“There are only two things that will happen to a Pisay graduate,” our high school chemistry teacher once told us, “either you sink or swim.”
Many of us reacted violently, knowing that such statement was totally revolting and downright blasphemous. We were shocked that our teacher, both a Pisay graduate and a UP alumna, was pessimistic and doubtful of our potential as future scientists, engineers and leaders of this country. She was directly attacking our capability to survive in UP and graduate on time. Being the idealist we were, we never believed her because she was aggressively undermining our future, discouraging us to dream further. And we stopped listening to her classes.
How on earth could a Pisay graduate “sink” or more appropriately “drown” in UP? It was like asking if Eric Buhain would drown in the middle of a race. Come to think of it, we are provided with the best secondary education the Philippine Government could offer. We have the best and brightest instructors and mentors. In fact, most of our teachers are master degree holders or are currently taking up their MA’s. That’s not all, two of our teachers were recipient of the prestigious Metrobank Outstanding Teachers Award. We are also provided with the best curriculum – training us extensively in the sciences to become the future intellectual heavyweights. We are the cream of the crop, the brightest, and the intellectually-gifted of our generation. And to top it all, our education is free plus some perks that are the envy of others – we have stipends and traveling allowances. With these amenities, perks and training, how could a Pisay graduate “drown” in the seemingly friendly waters of the University of the Philippines?
Equipped with raw idealism and innocent perspective about life, I became a man on a mission when I entered here in UP. I will prove my teacher wrong, I will prove that all Pisay graduates could swim effortlessly the shores of UP. I will make her eat her own words, until she blows out and die instantly. So I did my share of the bargain, I studied. I got decent grades, respectable enough that my parents were so elated when they saw it. And the semesters went on, and my grades were getting lower and lower much to the dismay of my parents who were expecting much from me. Until finally I got my first 5 .
My hand was not shaking when I was holding my class card in Physics 72. I was even surprised that they never gave me a grade of 6. So this is the feeling when you get a five: you feel numb, you don’t know whether you are happy or sad.
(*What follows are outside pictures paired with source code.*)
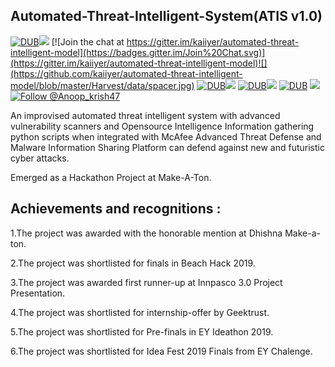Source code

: ## Automated-Threat-Intelligent-System(ATIS v1.0) 
[![DUB](https://img.shields.io/badge/build-passing-brightgreen.svg)](https://www.travis-ci.org/kaiiyer/automated-threat-intelligent-model)![](https://github.com/kaiiyer/automated-threat-intelligent-model/blob/master/Harvest/data/spacer.jpg)      [![Join the chat at https://gitter.im/kaiiyer/automated-threat-intelligent-model](https://badges.gitter.im/Join%20Chat.svg)](https://gitter.im/kaiiyer/automated-threat-intelligent-model)![](https://github.com/kaiiyer/automated-threat-intelligent-model/blob/master/Harvest/data/spacer.jpg)     [![DUB](https://img.shields.io/github/license/kaiiyer/automated-threat-intelligent-model.svg)](https://github.com/kaiiyer/automated-threat-intelligent-model/blob/master/LICENSE)![](https://github.com/kaiiyer/automated-threat-intelligent-model/blob/master/Harvest/data/spacer.jpg)    [![DUB](https://img.shields.io/github/issues/kaiiyer/automated-threat-intelligent-model.svg)]((https://github.com/kaiiyer/automated-threat-intelligent-model/issues))![](https://github.com/kaiiyer/automated-threat-intelligent-model/blob/master/Harvest/data/spacer.jpg)      [![DUB](https://img.shields.io/badge/status-ongoing-blue.svg)](https://img.shields.io/badge/status-ongoing-blue.svg) ![](https://github.com/kaiiyer/automated-threat-intelligent-model/blob/master/Harvest/data/spacer.jpg)    [![Follow @Anoop_krish47](https://img.shields.io/twitter/url/https/github.com/kaiiyer/automated-threat-intelligent-model/.svg?style=social)](https://twitter.com/Anoop_krish47)


An improvised automated threat intelligent system with advanced vulnerability scanners and Opensource Intelligence Information gathering python scripts when integrated with McAfee Advanced Threat Defense and Malware Information Sharing Platform can defend against new and futuristic cyber attacks.

Emerged as a Hackathon Project at Make-A-Ton.

## Achievements and recognitions :
1.The project was awarded with the honorable mention at Dhishna Make-a-ton.

2.The project was shortlisted for finals in Beach Hack 2019.

3.The project was awarded first runner-up at Innpasco 3.0 Project Presentation.

4.The project was shortlisted for internship-offer by Geektrust.

5.The project was shortlisted for Pre-finals in EY Ideathon 2019.

6.The project was shortlisted for Idea Fest 2019 Finals from EY Chalenge.
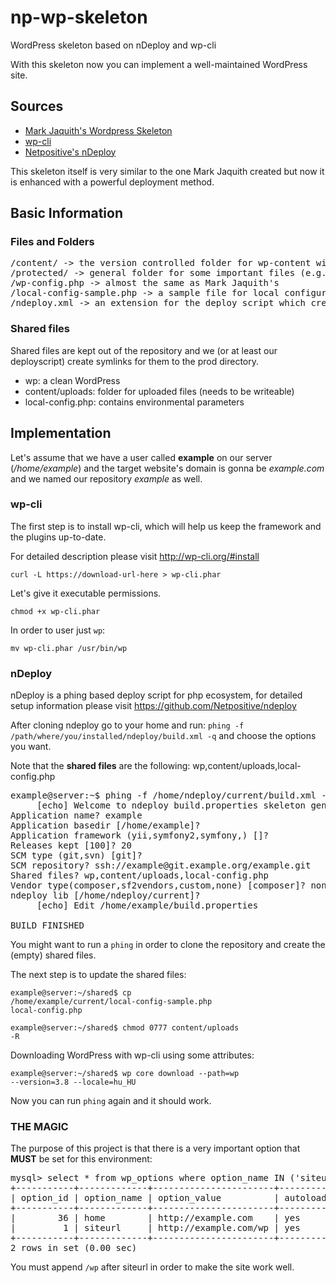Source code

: # np-wp-skeleton

WordPress skeleton based on nDeploy and wp-cli

With this skeleton now you can implement a well-maintained WordPress site.

## Sources

* [Mark Jaquith's Wordpress Skeleton](https://github.com/markjaquith/WordPress-Skeleton/)
* [wp-cli](https://github.com/wp-cli/wp-cli)
* [Netpositive's nDeploy](https://github.com/Netpositive/ndeploy)
 
This skeleton itself is very similar to the one Mark Jaquith created but now it is enhanced with a powerful deployment method.  

## Basic Information

### Files and Folders

<pre>
/content/ -> the version controlled folder for wp-content with all the templates and plugins you use
/protected/ -> general folder for some important files (e.g. common database dump)
/wp-config.php -> almost the same as Mark Jaquith's
/local-config-sample.php -> a sample file for local configuration
/ndeploy.xml -> an extension for the deploy script which creates a symlink to the config file inside the shared wp folder
</pre>

### Shared files

Shared files are kept out of the repository and we (or at least our deployscript) create symlinks for them to the prod directory.

* wp: a clean WordPress
* content/uploads: folder for uploaded files (needs to be writeable)
* local-config.php: contains environmental parameters

## Implementation

Let's assume that we have a user called **example** on our server (*/home/example*) and the target website's domain is gonna be *example.com* and we named our repository *example* as well.

### wp-cli

The first step is to install wp-cli, which will help us keep the framework and the plugins up-to-date.

For detailed description please visit http://wp-cli.org/#install

<code>curl -L https://download-url-here > wp-cli.phar</code>

Let's give it executable permissions.

<code>chmod +x wp-cli.phar</code>

In order to user just <code>wp</code>:

<code>mv wp-cli.phar /usr/bin/wp</code>

### nDeploy

nDeploy is a phing based deploy script for php ecosystem, for detailed setup information please visit https://github.com/Netpositive/ndeploy 

After cloning ndeploy go to your home and run: <code>phing -f /path/where/you/installed/ndeploy/build.xml -q</code> and choose the options you want.

Note that the **shared files** are the following: wp,content/uploads,local-config.php

<pre>
example@server:~$ phing -f /home/ndeploy/current/build.xml -q
     [echo] Welcome to ndeploy build.properties skeleton generator!
Application name? example
Application basedir [/home/example]?
Application framework (yii,symfony2,symfony,) []?
Releases kept [100]? 20
SCM type (git,svn) [git]?
SCM repository? ssh://example@git.example.org/example.git
Shared files? wp,content/uploads,local-config.php
Vendor type(composer,sf2vendors,custom,none) [composer]? none
ndeploy lib [/home/ndeploy/current]?
     [echo] Edit /home/example/build.properties

BUILD FINISHED
</pre>

You might want to run a <code>phing</code> in order to clone the repository and create the (empty) shared files.

The next step is to update the shared files:

<code>example@server:~/shared$ cp /home/example/current/local-config-sample.php local-config.php</code>

<code>example@server:~/shared$ chmod 0777 content/uploads -R</code>

Downloading WordPress with wp-cli using some attributes:

<code>example@server:~/shared$ wp core download --path=wp --version=3.8 --locale=hu_HU</code>

Now you can run <code>phing</code> again and it should work.

### THE MAGIC

The purpose of this project is that there is a very important option that **MUST** be set for this environment:

<pre>
mysql> select * from wp_options where option_name IN ('siteurl', 'home');
+-----------+-------------+-----------------------+----------+
| option_id | option_name | option_value          | autoload |
+-----------+-------------+-----------------------+----------+
|        36 | home        | http://example.com    | yes      |
|         1 | siteurl     | http://example.com/wp | yes      |
+-----------+-------------+-----------------------+----------+
2 rows in set (0.00 sec)
</pre>

You must append <code>/wp</code> after siteurl in order to make the site work well.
Your emotions are clashing, fighting for your attention, racing to be expressed. But you feel nothing and no emotions were leaking out. I was a perfect study of someone who was manhid . I was standing outside NIP, near a tree for ten whole minutes. I was standing there like a statue: firm, solid, immovable, and emotionless.
A haunting voice was haunting me over and over in my sleep that night, “either you sink or swim.”
I woke up and realized that I have failed in my mission. I should have listened to my chemistry teacher after all and asked her why it was happening. But there is no point in regretting the lost opportunity because I could never go back and asked my teacher again. That night I understood why she said it, I understood the reasons for her telling it: to ready us for the shark-infested waters of UP, to warn us that swimming in UP is not an easy task, that it requires patience, perseverance, consistency and diligence.
I continued with my miserable academic life, collecting a bunch of 5s, 4s, 3s, INCs and a solitary 1 along the way. I continued drowning and gasping for air in the not-so-friendly, shark-infested and stormy waters of UP.